__WHAT NEEDS TO BE DONE__. Search the records for the string "advanced" and copy every line where it turns up.

※ ※ ※

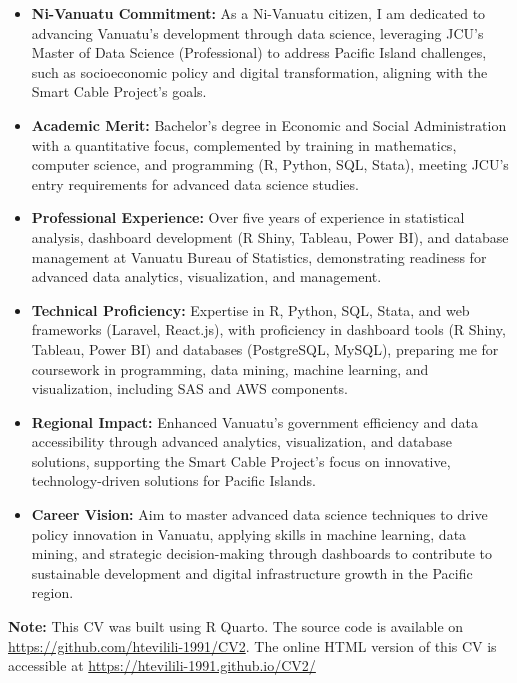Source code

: \documentclass[
  letterpaper,
  DIV=11,
  numbers=noendperiod]{scrartcl}
\providecommand{\tightlist}{%
  \setlength{\itemsep}{0pt}\setlength{\parskip}{0pt}}
\begin{document}
\begin{itemize}
\tightlist
\item
  \textbf{Ni-Vanuatu Commitment:} As a Ni-Vanuatu citizen, I am
  dedicated to advancing Vanuatu's development through data science,
  leveraging JCU's Master of Data Science (Professional) to address
  Pacific Island challenges, such as socioeconomic policy and digital
  transformation, aligning with the Smart Cable Project's goals.
\item
  \textbf{Academic Merit:} Bachelor's degree in Economic and Social
  Administration with a quantitative focus, complemented by training in
  mathematics, computer science, and programming (R, Python, SQL,
  Stata), meeting JCU's entry requirements for advanced data science
  studies.
\item
  \textbf{Professional Experience:} Over five years of experience in
  statistical analysis, dashboard development (R Shiny, Tableau, Power
  BI), and database management at Vanuatu Bureau of Statistics,
  demonstrating readiness for advanced data analytics, visualization,
  and management.
\item
  \textbf{Technical Proficiency:} Expertise in R, Python, SQL, Stata,
  and web frameworks (Laravel, React.js), with proficiency in dashboard
  tools (R Shiny, Tableau, Power BI) and databases (PostgreSQL, MySQL),
  preparing me for coursework in programming, data mining, machine
  learning, and visualization, including SAS and AWS components.
\item
  \textbf{Regional Impact:} Enhanced Vanuatu's government efficiency and
  data accessibility through advanced analytics, visualization, and
  database solutions, supporting the Smart Cable Project's focus on
  innovative, technology-driven solutions for Pacific Islands.
\item
  \textbf{Career Vision:} Aim to master advanced data science techniques
  to drive policy innovation in Vanuatu, applying skills in machine
  learning, data mining, and strategic decision-making through
  dashboards to contribute to sustainable development and digital
  infrastructure growth in the Pacific region.
\end{itemize}

\textbf{Note:} This CV was built using R Quarto. The source code is
available on \url{https://github.com/htevilili-1991/CV2}. The online
HTML version of this CV is accessible at
\url{https://htevilili-1991.github.io/CV2/}
\end{document}
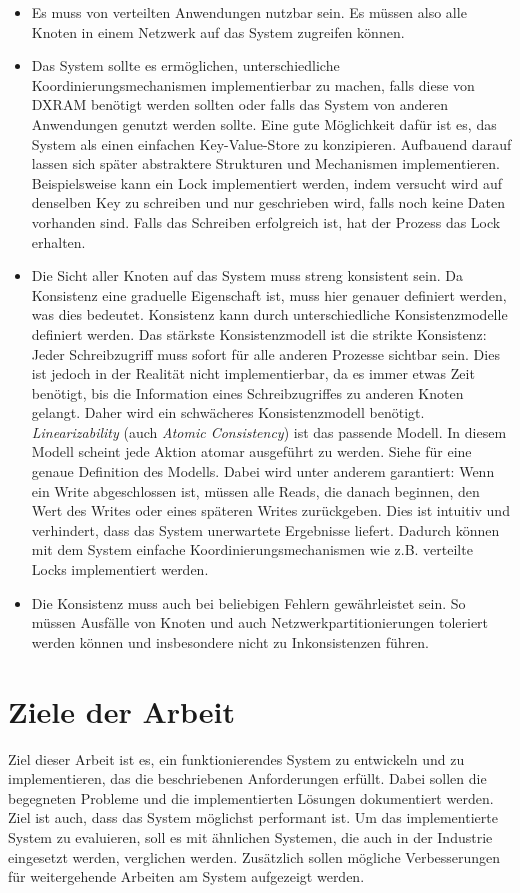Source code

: \begin{itemize}
	\item Es muss von verteilten Anwendungen nutzbar sein. Es müssen also alle Knoten in einem Netzwerk auf das System zugreifen können.
	\item Das System sollte es ermöglichen, unterschiedliche Koordinierungsmechanismen implementierbar zu machen, falls diese von DXRAM benötigt werden sollten oder falls das System von anderen Anwendungen genutzt werden sollte. Eine gute Möglichkeit dafür ist es, das System als einen einfachen Key-Value-Store zu konzipieren. Aufbauend darauf lassen sich später abstraktere Strukturen und Mechanismen implementieren. Beispielsweise kann ein Lock implementiert werden, indem versucht wird auf denselben Key zu schreiben und nur geschrieben wird, falls noch keine Daten vorhanden sind. Falls das Schreiben erfolgreich ist, hat der Prozess das Lock erhalten.
	\item Die Sicht aller Knoten auf das System muss streng konsistent sein. Da Konsistenz eine graduelle Eigenschaft ist, muss hier genauer definiert werden, was dies bedeutet. Konsistenz kann durch unterschiedliche Konsistenzmodelle definiert werden. Das stärkste Konsistenzmodell ist die strikte Konsistenz: Jeder Schreibzugriff muss sofort für alle anderen Prozesse sichtbar sein. Dies ist jedoch in der Realität nicht implementierbar, da es immer etwas Zeit benötigt, bis die Information eines Schreibzugriffes zu anderen Knoten gelangt. Daher wird ein schwächeres Konsistenzmodell benötigt.  \textit{Linearizability} (auch \textit{Atomic Consistency}) ist das passende Modell. In diesem Modell scheint jede Aktion atomar ausgeführt zu werden. Siehe \cite{linearizability} für eine genaue Definition des Modells. Dabei wird unter anderem garantiert: Wenn ein Write abgeschlossen ist, müssen alle Reads, die danach beginnen, den Wert des Writes oder eines späteren Writes zurückgeben. Dies ist intuitiv und verhindert, dass das System unerwartete Ergebnisse liefert. Dadurch können mit dem System einfache Koordinierungsmechanismen wie z.B. verteilte Locks implementiert werden.
	\item Die Konsistenz muss auch bei beliebigen Fehlern gewährleistet sein. So müssen Ausfälle von Knoten und auch Netzwerkpartitionierungen toleriert werden können und insbesondere nicht zu Inkonsistenzen führen.
\end{itemize}

\section{Ziele der Arbeit}
\label{ziele}

Ziel dieser Arbeit ist es, ein funktionierendes System zu entwickeln und zu implementieren, das die beschriebenen Anforderungen erfüllt. Dabei sollen die begegneten Probleme und die implementierten Lösungen dokumentiert werden. Ziel ist auch, dass das System möglichst performant ist. Um das implementierte System zu evaluieren, soll es mit ähnlichen Systemen, die auch in der Industrie eingesetzt werden, verglichen werden. Zusätzlich sollen mögliche Verbesserungen für weitergehende Arbeiten am System aufgezeigt werden.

※ ※ ※

__OUTPUT OF THE EXERCISE__.
  Stata), meeting JCU's entry requirements for advanced data science
  demonstrating readiness for advanced data analytics, visualization,
  data accessibility through advanced analytics, visualization, and
  \textbf{Career Vision:} Aim to master advanced data science techniques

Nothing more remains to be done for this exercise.